Sur le front intérieur, moins de deux mois après le 11 septembre (et des semaines après que Bush ait déjà mis en place un programme de surveillance secrète à la NSA), la Maison Blanche de Bush a imposé le Patriot Act. Cette liste de souhaits de longue date de propositions politiquement impensables auparavant a élargi la portée de la surveillance de la sécurité nationale et a effacé bon nombre des réformes clés post-Watergate des années 1970. Le FBI et le ministère de la Justice ont criminalisé et harcelé les partisans des droits des Palestiniens au nom de la guerre contre le terrorisme, tandis que Bush a aidé à censurer les informations sur le rôle des Saoudiens dans les attentats du 11 septembre. Les Saoudiens étaient, bien sûr, des partenaires commerciaux de longue date de la famille Bush.

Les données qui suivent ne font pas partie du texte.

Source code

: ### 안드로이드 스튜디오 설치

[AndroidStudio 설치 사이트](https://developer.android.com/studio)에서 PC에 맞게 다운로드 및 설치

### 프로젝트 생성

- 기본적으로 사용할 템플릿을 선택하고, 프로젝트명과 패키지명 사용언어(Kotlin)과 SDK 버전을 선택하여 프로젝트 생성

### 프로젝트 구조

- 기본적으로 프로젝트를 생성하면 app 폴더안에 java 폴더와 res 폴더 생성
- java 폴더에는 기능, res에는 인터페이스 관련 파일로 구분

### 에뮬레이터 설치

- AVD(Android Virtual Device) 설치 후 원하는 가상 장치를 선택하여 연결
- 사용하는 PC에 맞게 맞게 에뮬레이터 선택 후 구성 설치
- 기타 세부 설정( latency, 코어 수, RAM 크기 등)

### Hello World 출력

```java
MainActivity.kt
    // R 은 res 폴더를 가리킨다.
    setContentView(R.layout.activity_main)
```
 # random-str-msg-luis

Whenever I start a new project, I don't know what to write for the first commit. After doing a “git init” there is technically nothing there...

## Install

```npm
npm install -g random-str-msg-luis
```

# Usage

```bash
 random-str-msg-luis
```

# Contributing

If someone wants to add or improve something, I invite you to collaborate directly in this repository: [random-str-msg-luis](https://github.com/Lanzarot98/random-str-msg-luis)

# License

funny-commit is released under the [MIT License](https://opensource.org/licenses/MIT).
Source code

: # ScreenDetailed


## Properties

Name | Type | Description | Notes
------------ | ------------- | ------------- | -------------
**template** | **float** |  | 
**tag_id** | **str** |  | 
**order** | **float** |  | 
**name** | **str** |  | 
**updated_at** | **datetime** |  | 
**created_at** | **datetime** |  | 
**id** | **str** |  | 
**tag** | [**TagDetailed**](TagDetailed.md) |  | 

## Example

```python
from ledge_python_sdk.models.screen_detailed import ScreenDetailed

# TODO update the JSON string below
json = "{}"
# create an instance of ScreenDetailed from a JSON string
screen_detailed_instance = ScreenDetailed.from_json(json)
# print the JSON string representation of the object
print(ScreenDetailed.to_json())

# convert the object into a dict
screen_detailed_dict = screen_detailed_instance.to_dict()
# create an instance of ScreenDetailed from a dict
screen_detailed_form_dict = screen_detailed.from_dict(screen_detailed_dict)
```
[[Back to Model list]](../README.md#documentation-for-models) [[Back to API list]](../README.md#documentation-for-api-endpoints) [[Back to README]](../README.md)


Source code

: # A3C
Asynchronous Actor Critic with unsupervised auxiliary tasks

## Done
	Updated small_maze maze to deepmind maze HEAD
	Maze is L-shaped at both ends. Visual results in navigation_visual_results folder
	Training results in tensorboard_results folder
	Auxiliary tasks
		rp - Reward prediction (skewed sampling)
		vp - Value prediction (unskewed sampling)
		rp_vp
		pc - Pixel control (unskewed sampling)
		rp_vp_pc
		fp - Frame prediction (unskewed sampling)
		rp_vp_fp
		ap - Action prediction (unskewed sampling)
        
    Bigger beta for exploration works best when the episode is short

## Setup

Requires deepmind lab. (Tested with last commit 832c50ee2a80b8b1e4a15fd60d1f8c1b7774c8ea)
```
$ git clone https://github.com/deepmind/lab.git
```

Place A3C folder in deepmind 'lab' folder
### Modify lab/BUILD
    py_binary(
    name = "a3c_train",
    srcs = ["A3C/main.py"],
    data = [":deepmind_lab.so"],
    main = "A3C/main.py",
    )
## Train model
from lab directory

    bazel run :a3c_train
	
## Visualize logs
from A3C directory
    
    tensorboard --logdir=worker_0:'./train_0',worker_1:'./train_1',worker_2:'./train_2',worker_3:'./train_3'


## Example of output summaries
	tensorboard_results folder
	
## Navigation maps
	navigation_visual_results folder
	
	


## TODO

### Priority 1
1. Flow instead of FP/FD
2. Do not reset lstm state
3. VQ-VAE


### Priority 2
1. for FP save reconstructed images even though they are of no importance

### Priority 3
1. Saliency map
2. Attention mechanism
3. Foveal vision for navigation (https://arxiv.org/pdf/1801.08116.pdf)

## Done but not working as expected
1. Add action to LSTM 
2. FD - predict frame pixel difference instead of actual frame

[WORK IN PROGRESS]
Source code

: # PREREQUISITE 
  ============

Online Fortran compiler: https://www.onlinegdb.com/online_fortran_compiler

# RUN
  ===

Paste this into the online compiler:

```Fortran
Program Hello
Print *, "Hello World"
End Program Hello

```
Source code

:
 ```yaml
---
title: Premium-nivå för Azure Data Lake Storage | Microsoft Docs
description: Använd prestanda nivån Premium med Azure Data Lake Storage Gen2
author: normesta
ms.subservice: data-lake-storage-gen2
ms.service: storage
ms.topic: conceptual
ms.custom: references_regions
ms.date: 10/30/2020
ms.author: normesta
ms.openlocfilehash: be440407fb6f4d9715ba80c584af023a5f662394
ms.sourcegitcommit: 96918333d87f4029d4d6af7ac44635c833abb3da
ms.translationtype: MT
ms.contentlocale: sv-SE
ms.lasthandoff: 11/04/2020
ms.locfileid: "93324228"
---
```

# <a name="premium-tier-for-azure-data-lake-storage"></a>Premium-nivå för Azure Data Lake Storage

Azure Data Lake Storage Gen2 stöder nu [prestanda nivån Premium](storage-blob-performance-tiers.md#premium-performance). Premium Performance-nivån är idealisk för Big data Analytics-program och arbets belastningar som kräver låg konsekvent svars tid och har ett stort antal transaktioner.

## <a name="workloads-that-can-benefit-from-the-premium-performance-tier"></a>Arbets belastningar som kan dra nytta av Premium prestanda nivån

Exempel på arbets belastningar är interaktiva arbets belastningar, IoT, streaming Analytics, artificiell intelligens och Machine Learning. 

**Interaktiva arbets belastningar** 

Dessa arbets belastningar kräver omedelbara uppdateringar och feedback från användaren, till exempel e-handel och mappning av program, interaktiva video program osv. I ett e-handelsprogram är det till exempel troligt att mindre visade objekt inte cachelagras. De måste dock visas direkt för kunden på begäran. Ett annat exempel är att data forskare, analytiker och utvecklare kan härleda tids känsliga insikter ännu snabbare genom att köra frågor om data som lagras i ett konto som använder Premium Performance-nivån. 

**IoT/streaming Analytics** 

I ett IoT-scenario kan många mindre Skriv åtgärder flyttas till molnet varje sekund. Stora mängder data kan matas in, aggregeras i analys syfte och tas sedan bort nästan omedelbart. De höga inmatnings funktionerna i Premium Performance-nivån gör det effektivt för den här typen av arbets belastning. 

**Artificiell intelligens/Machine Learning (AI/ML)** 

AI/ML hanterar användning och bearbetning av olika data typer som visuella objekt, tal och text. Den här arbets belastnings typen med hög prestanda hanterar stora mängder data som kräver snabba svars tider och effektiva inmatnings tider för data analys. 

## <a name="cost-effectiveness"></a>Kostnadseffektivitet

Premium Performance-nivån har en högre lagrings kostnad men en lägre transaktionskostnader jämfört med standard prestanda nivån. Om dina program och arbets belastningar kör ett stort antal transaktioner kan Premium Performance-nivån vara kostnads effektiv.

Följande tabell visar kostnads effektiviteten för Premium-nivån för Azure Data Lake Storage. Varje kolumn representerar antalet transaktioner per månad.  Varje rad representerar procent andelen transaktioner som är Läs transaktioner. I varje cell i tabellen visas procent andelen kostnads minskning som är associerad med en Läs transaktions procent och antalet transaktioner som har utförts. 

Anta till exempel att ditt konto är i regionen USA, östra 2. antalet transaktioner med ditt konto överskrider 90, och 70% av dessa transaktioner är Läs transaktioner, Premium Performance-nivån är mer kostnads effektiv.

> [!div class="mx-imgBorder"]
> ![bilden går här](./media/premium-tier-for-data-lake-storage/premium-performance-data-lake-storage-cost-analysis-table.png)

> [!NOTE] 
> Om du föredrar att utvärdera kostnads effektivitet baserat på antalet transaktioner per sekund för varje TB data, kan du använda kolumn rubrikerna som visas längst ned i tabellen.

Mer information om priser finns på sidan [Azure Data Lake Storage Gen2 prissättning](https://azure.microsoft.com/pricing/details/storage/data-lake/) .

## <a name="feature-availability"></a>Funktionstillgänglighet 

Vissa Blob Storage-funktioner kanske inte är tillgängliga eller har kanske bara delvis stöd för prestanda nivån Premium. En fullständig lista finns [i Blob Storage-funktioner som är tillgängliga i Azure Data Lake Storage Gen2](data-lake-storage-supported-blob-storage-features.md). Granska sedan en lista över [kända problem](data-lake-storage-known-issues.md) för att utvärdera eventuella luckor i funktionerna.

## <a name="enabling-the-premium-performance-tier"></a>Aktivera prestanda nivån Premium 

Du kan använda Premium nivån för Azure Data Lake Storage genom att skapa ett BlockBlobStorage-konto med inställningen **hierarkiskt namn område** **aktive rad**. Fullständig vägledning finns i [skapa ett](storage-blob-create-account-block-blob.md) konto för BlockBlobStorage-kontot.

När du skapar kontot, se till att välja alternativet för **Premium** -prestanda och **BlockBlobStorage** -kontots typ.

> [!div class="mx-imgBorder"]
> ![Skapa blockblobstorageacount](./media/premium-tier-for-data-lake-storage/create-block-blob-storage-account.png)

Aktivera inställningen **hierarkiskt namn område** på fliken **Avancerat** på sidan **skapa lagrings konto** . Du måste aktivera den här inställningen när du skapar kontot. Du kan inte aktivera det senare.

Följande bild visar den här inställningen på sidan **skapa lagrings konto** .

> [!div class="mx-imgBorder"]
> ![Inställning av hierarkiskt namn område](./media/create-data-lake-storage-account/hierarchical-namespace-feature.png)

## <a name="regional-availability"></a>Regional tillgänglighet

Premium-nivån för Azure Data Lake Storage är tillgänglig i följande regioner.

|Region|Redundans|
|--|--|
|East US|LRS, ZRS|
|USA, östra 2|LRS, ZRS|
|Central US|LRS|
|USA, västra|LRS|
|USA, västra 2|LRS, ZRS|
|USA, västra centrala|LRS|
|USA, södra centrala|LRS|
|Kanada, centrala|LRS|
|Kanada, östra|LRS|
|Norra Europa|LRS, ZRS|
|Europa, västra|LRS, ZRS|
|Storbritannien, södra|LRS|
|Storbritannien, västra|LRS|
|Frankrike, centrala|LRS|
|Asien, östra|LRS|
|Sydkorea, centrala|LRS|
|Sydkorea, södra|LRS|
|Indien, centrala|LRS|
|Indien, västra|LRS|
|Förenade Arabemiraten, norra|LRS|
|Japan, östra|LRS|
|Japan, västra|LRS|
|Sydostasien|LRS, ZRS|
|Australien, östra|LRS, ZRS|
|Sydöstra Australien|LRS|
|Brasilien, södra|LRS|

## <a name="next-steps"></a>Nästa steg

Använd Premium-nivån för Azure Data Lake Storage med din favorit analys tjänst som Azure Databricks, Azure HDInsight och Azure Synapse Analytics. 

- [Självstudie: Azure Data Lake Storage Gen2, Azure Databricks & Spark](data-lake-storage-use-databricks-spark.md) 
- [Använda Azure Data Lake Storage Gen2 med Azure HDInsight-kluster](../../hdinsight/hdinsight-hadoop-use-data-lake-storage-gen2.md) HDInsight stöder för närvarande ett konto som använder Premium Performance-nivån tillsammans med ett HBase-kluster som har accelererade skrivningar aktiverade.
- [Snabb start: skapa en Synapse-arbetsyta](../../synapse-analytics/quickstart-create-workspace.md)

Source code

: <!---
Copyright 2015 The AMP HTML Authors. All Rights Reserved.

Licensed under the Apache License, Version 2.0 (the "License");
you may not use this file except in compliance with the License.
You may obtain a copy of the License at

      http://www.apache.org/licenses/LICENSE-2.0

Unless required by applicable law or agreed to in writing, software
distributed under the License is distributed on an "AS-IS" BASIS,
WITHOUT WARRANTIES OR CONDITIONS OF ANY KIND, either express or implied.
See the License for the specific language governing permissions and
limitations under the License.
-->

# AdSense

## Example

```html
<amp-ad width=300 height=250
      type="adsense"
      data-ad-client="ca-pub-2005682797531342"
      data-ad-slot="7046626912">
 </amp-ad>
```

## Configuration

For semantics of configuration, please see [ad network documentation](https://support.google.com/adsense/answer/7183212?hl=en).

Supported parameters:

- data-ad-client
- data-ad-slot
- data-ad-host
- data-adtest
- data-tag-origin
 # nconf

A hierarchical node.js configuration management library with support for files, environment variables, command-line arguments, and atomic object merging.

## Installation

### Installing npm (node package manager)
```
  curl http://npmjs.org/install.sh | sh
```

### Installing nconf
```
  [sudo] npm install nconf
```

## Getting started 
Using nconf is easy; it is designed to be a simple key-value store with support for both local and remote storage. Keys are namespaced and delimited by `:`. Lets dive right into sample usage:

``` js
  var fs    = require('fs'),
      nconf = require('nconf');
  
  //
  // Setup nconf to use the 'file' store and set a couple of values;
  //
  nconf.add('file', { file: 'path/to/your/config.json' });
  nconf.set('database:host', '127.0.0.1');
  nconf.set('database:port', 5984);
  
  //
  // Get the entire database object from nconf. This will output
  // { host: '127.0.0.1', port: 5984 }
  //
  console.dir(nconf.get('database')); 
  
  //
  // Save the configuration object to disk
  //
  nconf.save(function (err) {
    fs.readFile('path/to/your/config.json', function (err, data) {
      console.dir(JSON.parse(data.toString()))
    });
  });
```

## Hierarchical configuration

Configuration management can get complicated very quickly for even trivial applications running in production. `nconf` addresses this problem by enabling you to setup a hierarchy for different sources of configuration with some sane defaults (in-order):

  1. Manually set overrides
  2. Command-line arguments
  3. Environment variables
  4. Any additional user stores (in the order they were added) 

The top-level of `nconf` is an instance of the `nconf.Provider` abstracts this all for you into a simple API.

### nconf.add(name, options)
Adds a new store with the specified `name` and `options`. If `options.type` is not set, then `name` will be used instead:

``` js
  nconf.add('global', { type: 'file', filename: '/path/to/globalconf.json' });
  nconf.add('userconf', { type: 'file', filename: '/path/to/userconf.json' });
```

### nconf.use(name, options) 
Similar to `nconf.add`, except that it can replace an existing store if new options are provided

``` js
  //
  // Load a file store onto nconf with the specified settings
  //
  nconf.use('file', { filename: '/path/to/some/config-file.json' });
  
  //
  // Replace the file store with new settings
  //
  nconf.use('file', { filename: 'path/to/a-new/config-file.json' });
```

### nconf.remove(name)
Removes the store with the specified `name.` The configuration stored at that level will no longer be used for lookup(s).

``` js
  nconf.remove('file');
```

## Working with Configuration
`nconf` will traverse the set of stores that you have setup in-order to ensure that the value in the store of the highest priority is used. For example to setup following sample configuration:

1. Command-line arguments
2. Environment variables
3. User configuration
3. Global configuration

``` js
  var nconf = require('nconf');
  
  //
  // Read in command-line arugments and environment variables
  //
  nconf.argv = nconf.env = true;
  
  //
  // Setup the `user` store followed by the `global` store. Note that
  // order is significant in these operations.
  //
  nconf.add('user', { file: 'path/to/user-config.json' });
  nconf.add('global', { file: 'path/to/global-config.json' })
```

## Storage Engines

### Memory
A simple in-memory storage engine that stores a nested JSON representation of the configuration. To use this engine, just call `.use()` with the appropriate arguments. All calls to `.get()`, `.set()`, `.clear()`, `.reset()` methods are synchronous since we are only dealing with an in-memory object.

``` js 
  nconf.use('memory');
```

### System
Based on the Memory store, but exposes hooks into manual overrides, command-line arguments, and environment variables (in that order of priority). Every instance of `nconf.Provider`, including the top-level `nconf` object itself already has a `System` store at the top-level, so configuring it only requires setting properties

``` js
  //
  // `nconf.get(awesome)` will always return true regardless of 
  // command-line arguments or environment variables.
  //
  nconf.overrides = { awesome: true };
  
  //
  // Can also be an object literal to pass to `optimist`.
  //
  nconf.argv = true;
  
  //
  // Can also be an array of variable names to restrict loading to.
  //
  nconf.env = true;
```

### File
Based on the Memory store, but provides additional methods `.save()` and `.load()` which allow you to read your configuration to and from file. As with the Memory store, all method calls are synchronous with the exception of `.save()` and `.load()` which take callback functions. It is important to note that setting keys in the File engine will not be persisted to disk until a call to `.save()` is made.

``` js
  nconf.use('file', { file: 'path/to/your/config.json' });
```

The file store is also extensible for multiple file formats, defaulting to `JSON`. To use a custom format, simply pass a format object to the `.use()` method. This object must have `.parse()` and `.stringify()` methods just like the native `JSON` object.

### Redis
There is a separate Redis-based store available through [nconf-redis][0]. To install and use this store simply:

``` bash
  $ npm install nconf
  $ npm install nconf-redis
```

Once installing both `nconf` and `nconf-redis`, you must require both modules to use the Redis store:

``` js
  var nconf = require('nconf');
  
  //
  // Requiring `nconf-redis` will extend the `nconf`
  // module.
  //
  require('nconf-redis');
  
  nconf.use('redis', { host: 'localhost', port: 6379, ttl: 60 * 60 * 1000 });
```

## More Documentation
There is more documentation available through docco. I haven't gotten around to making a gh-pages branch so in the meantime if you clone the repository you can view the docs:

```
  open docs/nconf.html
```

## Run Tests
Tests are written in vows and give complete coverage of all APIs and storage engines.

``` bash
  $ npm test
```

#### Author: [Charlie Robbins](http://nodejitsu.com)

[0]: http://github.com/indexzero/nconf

Bush a légitimement quitté ses fonctions en disgrâce. Il était considéré comme un usurpateur illégitime de la présidence avant même d’entrer en fonction. Non seulement il a perdu le vote populaire, mais de nombreux Américains doutaient que sans l’intervention de la Cour suprême, il n’aurait pas non plus remporté le collège électoral.

Il a lancé deux invasions brutales, a décrété une guerre mondiale sans frontières ni limites et a déchiqueté la démocratie chez lui. Bien qu’il soit fier de sa capacité à assurer la sécurité des Américains, cela a été révélé comme une erreur complète à la suite de l’ouragan Katrina. Le public a regardé en temps réel les Américains pauvres et de la classe ouvrière, pour la plupart noirs, mourir sur les toits par un gouvernement fédéral cruel et indifférent dirigé par un homme qui se vantait que sa base était «les nantis et les plus riches».

Au cours des dernières années au pouvoir de Bush, l’économie a subi la pire crise depuis la Grande Dépression. Alors qu’une crise économique mondiale avait des racines bien plus profondes qu’un seul président, elle a ajouté un autre échec ignominieux au CV déjà bien rempli de Bush.

Alors qu’immédiatement après le 11 septembre, Bush avait la cote d’approbation la plus élevée de tous les présidents (92 %), la cote de Bush chuterait plus tard à 19 %. Un si bas n’a pas été atteint par Richard Nixon ou Donald Trump. À la fin de son mandat, 41 % des Américains pensaient que Bush n’était pas seulement un mauvais président, mais le pire président de l’histoire des États-Unis.

Quelques jours après les attentats du 11 septembre, Bush a annoncé à la nation ses guerres imminentes : « Cette croisade, cette guerre contre le terrorisme, va prendre un certain temps. Trois administrations plus tard, ça prend encore du temps. Les effets de cette croisade ont été désastreux pour les peuples du Moyen-Orient qui vivent de l’autre côté des bombes américaines. Notre démocratie, que Bush a dégradée, ne s’est pas non plus remise de sa croisade.

Si Bush ne va pas être jugé pour crimes de guerre, il devrait au moins avoir la décence d’éviter d’apparaître en public comme une autorité morale sur des invasions injustifiées. Au lieu de cela, comme le démontrent la récente gaffe de Bush et l’amusement clair de son auditoire face à ses fausses déclarations, ni Bush ni la société américaine n’ont jamais vraiment pris en compte les conséquences de sa croisade impérialiste.